:: TASK ::
Stop at the line that contains "fabrication and measurement.". Until then, set down each line of the records exactly, beginning with the first, and skip pictures.

:: INFORMATION PROVIDED ::
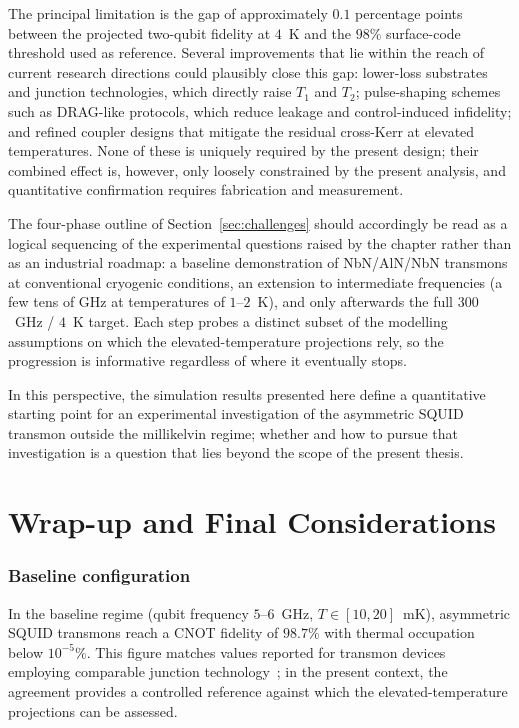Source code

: The principal limitation is the gap of approximately $0.1$ percentage points between the projected two-qubit fidelity at $4$~K and the $98\%$ surface-code threshold used as reference. Several improvements that lie within the reach of current research directions could plausibly close this gap: lower-loss substrates and junction technologies, which directly raise $T_1$ and $T_2$; pulse-shaping schemes such as DRAG-like protocols, which reduce leakage and control-induced infidelity; and refined coupler designs that mitigate the residual cross-Kerr at elevated temperatures. None of these is uniquely required by the present design; their combined effect is, however, only loosely constrained by the present analysis, and quantitative confirmation requires fabrication and measurement.

The four-phase outline of Section~\ref{sec:challenges} should accordingly be read as a logical sequencing of the experimental questions raised by the chapter rather than as an industrial roadmap: a baseline demonstration of NbN/AlN/NbN transmons at conventional cryogenic conditions, an extension to intermediate frequencies (a few tens of GHz at temperatures of $1$--$2$~K), and only afterwards the full $300$~GHz / $4$~K target. Each step probes a distinct subset of the modelling assumptions on which the elevated-temperature projections rely, so the progression is informative regardless of where it eventually stops.

In this perspective, the simulation results presented here define a quantitative starting point for an experimental investigation of the asymmetric SQUID transmon outside the millikelvin regime; whether and how to pursue that investigation is a question that lies beyond the scope of the present thesis.


\section{Wrap-up and Final Considerations}

\subsubsection*{Baseline configuration}

In the baseline regime (qubit frequency $5$--$6$~GHz, $T \in [10,20]$~mK), asymmetric SQUID transmons reach a CNOT fidelity of $98.7\%$ with thermal occupation below $10^{-5}\%$. This figure matches values reported for transmon devices employing comparable junction technology~\cite{krantz2019,kim2021}; in the present context, the agreement provides a controlled reference against which the elevated-temperature projections can be assessed.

:: TASK ANSWER ::
Source code

: The principal limitation is the gap of approximately $0.1$ percentage points between the projected two-qubit fidelity at $4$~K and the $98\%$ surface-code threshold used as reference. Several improvements that lie within the reach of current research directions could plausibly close this gap: lower-loss substrates and junction technologies, which directly raise $T_1$ and $T_2$; pulse-shaping schemes such as DRAG-like protocols, which reduce leakage and control-induced infidelity; and refined coupler designs that mitigate the residual cross-Kerr at elevated temperatures. None of these is uniquely required by the present design; their combined effect is, however, only loosely constrained by the present analysis, and quantitative confirmation requires fabrication and measurement.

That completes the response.